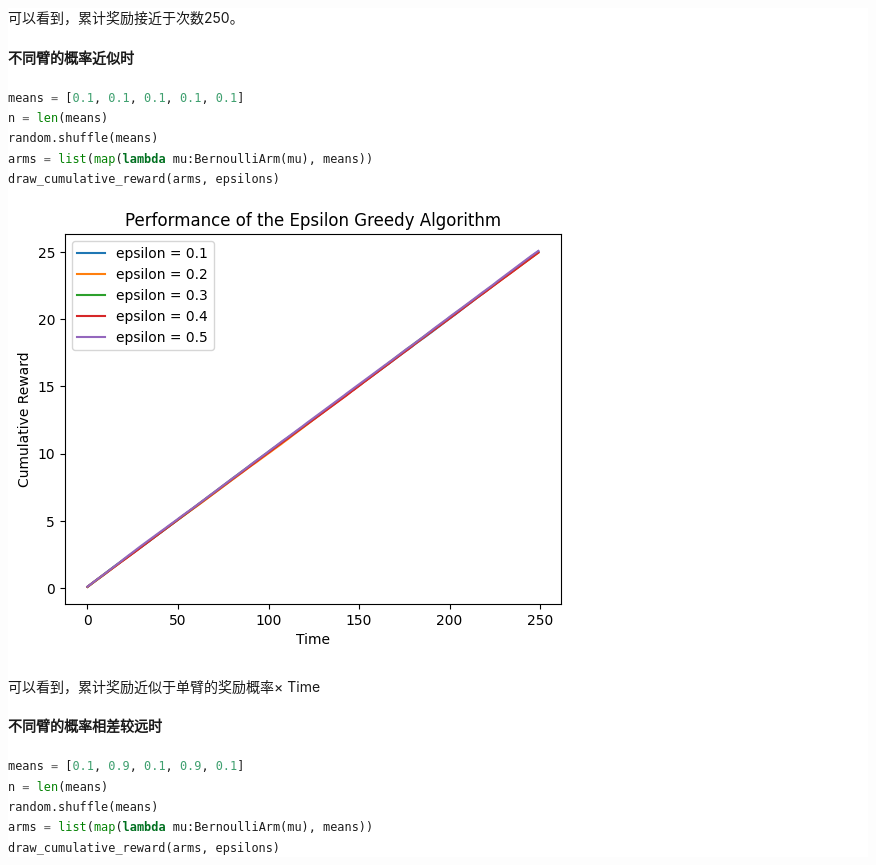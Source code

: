 

可以看到，累计奖励接近于次数250。

#### 不同臂的概率近似时




```python
means = [0.1, 0.1, 0.1, 0.1, 0.1]
n = len(means)
random.shuffle(means)
arms = list(map(lambda mu:BernoulliArm(mu), means))
draw_cumulative_reward(arms, epsilons)
```


    
![png](02%20%CE%B5-Greedy%E7%AE%97%E6%B3%95_files/02%20%CE%B5-Greedy%E7%AE%97%E6%B3%95_42_0.png)
    


可以看到，累计奖励近似于单臂的奖励概率$\times$ Time

#### 不同臂的概率相差较远时




```python
means = [0.1, 0.9, 0.1, 0.9, 0.1]
n = len(means)
random.shuffle(means)
arms = list(map(lambda mu:BernoulliArm(mu), means))
draw_cumulative_reward(arms, epsilons)
```
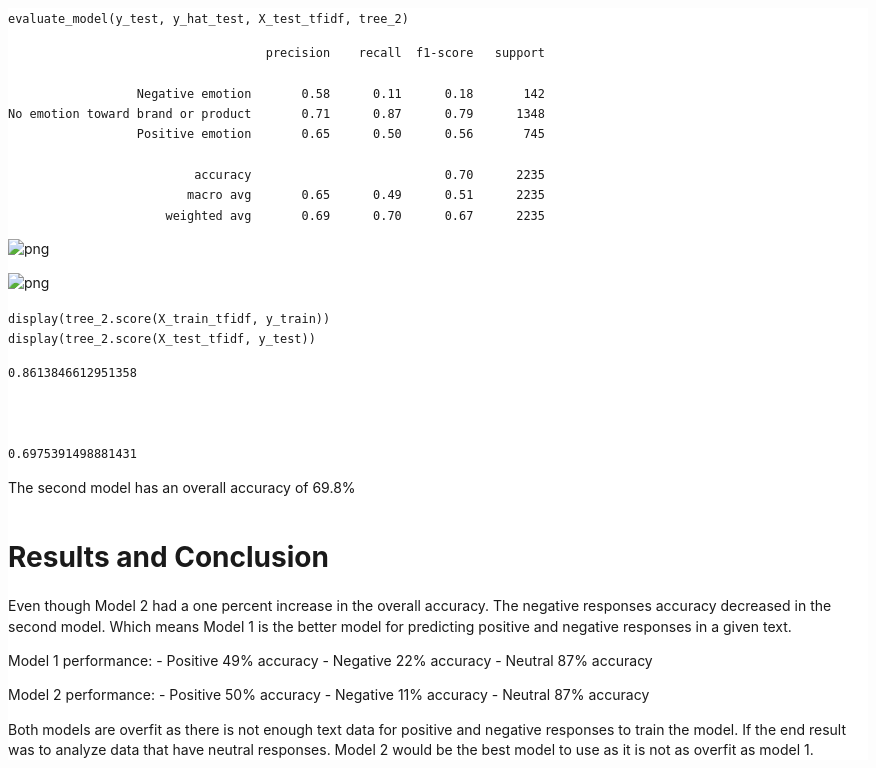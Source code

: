 
```python
evaluate_model(y_test, y_hat_test, X_test_tfidf, tree_2)
```

                                        precision    recall  f1-score   support
    
                      Negative emotion       0.58      0.11      0.18       142
    No emotion toward brand or product       0.71      0.87      0.79      1348
                      Positive emotion       0.65      0.50      0.56       745
    
                              accuracy                           0.70      2235
                             macro avg       0.65      0.49      0.51      2235
                          weighted avg       0.69      0.70      0.67      2235
    



![png](output_104_1.png)



![png](output_104_2.png)



```python
display(tree_2.score(X_train_tfidf, y_train))
display(tree_2.score(X_test_tfidf, y_test))
```


    0.8613846612951358



    0.6975391498881431


The second model has an overall accuracy of 69.8%

# Results and Conclusion

Even though Model 2 had a one percent increase in the overall accuracy. The negative responses accuracy decreased in the second model. Which means Model 1 is the better model for predicting positive and negative responses in a given text.

Model 1 performance:
    - Positive 49% accuracy 
    - Negative 22% accuracy
    - Neutral 87% accuracy
    
    
    
 Model 2 performance:
     - Positive 50% accuracy
     - Negative 11% accuracy
     - Neutral 87% accuracy
     
     

Both models are overfit as there is not enough text data for positive and negative responses to train the model. If the end result was to analyze data that have neutral responses. Model 2 would be the best model to use as it is not as overfit as model 1.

--------

Task description: Search the listing for the string "performance". Copy each line where it is found.

Answer for the task:
Model 1 performance:
 Model 2 performance:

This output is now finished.